Each of the records below must be reproduced exactly.

### PROVIDED MATERIAL
────

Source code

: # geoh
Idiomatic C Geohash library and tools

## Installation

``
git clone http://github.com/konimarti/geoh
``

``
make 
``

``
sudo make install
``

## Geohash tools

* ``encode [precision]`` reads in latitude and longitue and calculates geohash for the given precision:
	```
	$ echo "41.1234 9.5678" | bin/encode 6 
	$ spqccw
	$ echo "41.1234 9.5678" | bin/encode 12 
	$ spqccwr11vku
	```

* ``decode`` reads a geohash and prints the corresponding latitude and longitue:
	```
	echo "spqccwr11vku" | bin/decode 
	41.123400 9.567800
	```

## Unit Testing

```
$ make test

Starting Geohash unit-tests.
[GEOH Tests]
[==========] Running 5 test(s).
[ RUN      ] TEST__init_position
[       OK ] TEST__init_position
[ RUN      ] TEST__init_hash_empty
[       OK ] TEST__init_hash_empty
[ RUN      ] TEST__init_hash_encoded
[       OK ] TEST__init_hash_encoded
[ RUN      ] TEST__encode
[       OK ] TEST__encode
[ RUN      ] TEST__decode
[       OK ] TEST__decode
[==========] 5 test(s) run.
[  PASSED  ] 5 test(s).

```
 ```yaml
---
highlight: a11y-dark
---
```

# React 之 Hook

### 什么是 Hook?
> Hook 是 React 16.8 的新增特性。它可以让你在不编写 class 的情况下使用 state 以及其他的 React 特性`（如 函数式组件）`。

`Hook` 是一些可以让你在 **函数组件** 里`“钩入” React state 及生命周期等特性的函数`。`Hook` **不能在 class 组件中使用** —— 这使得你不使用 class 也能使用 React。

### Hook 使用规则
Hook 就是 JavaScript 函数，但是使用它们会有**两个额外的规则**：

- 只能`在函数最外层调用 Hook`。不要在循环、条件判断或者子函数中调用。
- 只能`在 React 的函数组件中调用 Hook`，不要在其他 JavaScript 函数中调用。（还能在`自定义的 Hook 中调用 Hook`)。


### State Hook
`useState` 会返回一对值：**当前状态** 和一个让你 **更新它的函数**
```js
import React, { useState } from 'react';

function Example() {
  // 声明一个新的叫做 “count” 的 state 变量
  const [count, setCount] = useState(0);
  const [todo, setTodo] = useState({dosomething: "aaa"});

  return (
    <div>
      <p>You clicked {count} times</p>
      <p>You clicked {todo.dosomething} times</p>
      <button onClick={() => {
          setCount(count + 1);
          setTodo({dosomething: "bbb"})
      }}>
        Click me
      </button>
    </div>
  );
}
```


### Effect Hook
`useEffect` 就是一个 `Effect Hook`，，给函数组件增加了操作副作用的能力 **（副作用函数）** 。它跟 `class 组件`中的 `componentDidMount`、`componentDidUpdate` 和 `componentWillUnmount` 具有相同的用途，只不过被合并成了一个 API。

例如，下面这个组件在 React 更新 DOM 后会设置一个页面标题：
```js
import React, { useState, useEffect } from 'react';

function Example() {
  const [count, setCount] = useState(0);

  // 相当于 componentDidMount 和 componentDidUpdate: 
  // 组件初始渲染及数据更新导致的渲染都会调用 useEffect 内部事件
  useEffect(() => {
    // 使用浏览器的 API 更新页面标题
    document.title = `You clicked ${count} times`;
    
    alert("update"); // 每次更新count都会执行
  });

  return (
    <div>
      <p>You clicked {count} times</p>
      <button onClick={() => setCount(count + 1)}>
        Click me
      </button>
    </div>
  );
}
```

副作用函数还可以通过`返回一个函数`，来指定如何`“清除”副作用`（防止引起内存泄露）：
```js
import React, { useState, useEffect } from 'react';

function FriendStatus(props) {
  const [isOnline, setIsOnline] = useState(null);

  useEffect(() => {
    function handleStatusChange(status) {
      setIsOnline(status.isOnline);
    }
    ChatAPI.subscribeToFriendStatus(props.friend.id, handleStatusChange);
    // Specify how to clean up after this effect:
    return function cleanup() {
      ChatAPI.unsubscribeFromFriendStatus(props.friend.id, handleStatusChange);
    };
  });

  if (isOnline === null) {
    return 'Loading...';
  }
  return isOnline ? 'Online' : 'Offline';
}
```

────

### COMPLETED TASK
Source code

: # geoh
Idiomatic C Geohash library and tools

## Installation

``
git clone http://github.com/konimarti/geoh
``

``
make 
``

``
sudo make install
``

## Geohash tools

* ``encode [precision]`` reads in latitude and longitue and calculates geohash for the given precision:
	```
	$ echo "41.1234 9.5678" | bin/encode 6 
	$ spqccw
	$ echo "41.1234 9.5678" | bin/encode 12 
	$ spqccwr11vku
	```

* ``decode`` reads a geohash and prints the corresponding latitude and longitue:
	```
	echo "spqccwr11vku" | bin/decode 
	41.123400 9.567800
	```

## Unit Testing

```
$ make test

Starting Geohash unit-tests.
[GEOH Tests]
[==========] Running 5 test(s).
[ RUN      ] TEST__init_position
[       OK ] TEST__init_position
[ RUN      ] TEST__init_hash_empty
[       OK ] TEST__init_hash_empty
[ RUN      ] TEST__init_hash_encoded
[       OK ] TEST__init_hash_encoded
[ RUN      ] TEST__encode
[       OK ] TEST__encode
[ RUN      ] TEST__decode
[       OK ] TEST__decode
[==========] 5 test(s) run.
[  PASSED  ] 5 test(s).

```
 ```yaml
---
highlight: a11y-dark
---
```

# React 之 Hook

### 什么是 Hook?
> Hook 是 React 16.8 的新增特性。它可以让你在不编写 class 的情况下使用 state 以及其他的 React 特性`（如 函数式组件）`。

`Hook` 是一些可以让你在 **函数组件** 里`“钩入” React state 及生命周期等特性的函数`。`Hook` **不能在 class 组件中使用** —— 这使得你不使用 class 也能使用 React。

### Hook 使用规则
Hook 就是 JavaScript 函数，但是使用它们会有**两个额外的规则**：

- 只能`在函数最外层调用 Hook`。不要在循环、条件判断或者子函数中调用。
- 只能`在 React 的函数组件中调用 Hook`，不要在其他 JavaScript 函数中调用。（还能在`自定义的 Hook 中调用 Hook`)。


### State Hook
`useState` 会返回一对值：**当前状态** 和一个让你 **更新它的函数**
```js
import React, { useState } from 'react';

function Example() {
  // 声明一个新的叫做 “count” 的 state 变量
  const [count, setCount] = useState(0);
  const [todo, setTodo] = useState({dosomething: "aaa"});

  return (
    <div>
      <p>You clicked {count} times</p>
      <p>You clicked {todo.dosomething} times</p>
      <button onClick={() => {
          setCount(count + 1);
          setTodo({dosomething: "bbb"})
      }}>
        Click me
      </button>
    </div>
  );
}
```


### Effect Hook
`useEffect` 就是一个 `Effect Hook`，，给函数组件增加了操作副作用的能力 **（副作用函数）** 。它跟 `class 组件`中的 `componentDidMount`、`componentDidUpdate` 和 `componentWillUnmount` 具有相同的用途，只不过被合并成了一个 API。

例如，下面这个组件在 React 更新 DOM 后会设置一个页面标题：
```js
import React, { useState, useEffect } from 'react';

function Example() {
  const [count, setCount] = useState(0);

  // 相当于 componentDidMount 和 componentDidUpdate: 
  // 组件初始渲染及数据更新导致的渲染都会调用 useEffect 内部事件
  useEffect(() => {
    // 使用浏览器的 API 更新页面标题
    document.title = `You clicked ${count} times`;
    
    alert("update"); // 每次更新count都会执行
  });

  return (
    <div>
      <p>You clicked {count} times</p>
      <button onClick={() => setCount(count + 1)}>
        Click me
      </button>
    </div>
  );
}
```

副作用函数还可以通过`返回一个函数`，来指定如何`“清除”副作用`（防止引起内存泄露）：
```js
import React, { useState, useEffect } from 'react';

function FriendStatus(props) {
  const [isOnline, setIsOnline] = useState(null);

  useEffect(() => {
    function handleStatusChange(status) {
      setIsOnline(status.isOnline);
    }
    ChatAPI.subscribeToFriendStatus(props.friend.id, handleStatusChange);
    // Specify how to clean up after this effect:
    return function cleanup() {
      ChatAPI.unsubscribeFromFriendStatus(props.friend.id, handleStatusChange);
    };
  });

  if (isOnline === null) {
    return 'Loading...';
  }
  return isOnline ? 'Online' : 'Offline';
}
```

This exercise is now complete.